#### YOUR ASSIGNMENT
Copy each line of the entries that includes the word "must".

#### MATERIAL SHOWN
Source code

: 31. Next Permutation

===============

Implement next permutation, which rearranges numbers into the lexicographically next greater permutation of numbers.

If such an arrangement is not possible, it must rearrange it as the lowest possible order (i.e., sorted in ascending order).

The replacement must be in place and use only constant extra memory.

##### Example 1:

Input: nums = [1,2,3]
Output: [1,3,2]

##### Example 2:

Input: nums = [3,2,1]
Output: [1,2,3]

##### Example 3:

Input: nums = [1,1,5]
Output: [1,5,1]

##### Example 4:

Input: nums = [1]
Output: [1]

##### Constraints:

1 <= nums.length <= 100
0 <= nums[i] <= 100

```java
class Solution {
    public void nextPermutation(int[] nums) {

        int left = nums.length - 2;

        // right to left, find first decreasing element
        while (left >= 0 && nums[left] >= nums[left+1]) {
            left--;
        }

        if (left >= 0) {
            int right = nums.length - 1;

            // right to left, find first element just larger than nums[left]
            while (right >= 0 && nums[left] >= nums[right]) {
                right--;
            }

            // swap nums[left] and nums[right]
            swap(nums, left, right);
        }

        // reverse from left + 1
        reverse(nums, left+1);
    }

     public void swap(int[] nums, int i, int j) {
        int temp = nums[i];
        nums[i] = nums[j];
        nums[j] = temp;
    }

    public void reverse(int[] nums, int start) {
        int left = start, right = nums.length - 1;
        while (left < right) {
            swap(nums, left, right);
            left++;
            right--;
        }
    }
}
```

#### PROBLEM SOLUTION
If such an arrangement is not possible, it must rearrange it as the lowest possible order (i.e., sorted in ascending order).
The replacement must be in place and use only constant extra memory.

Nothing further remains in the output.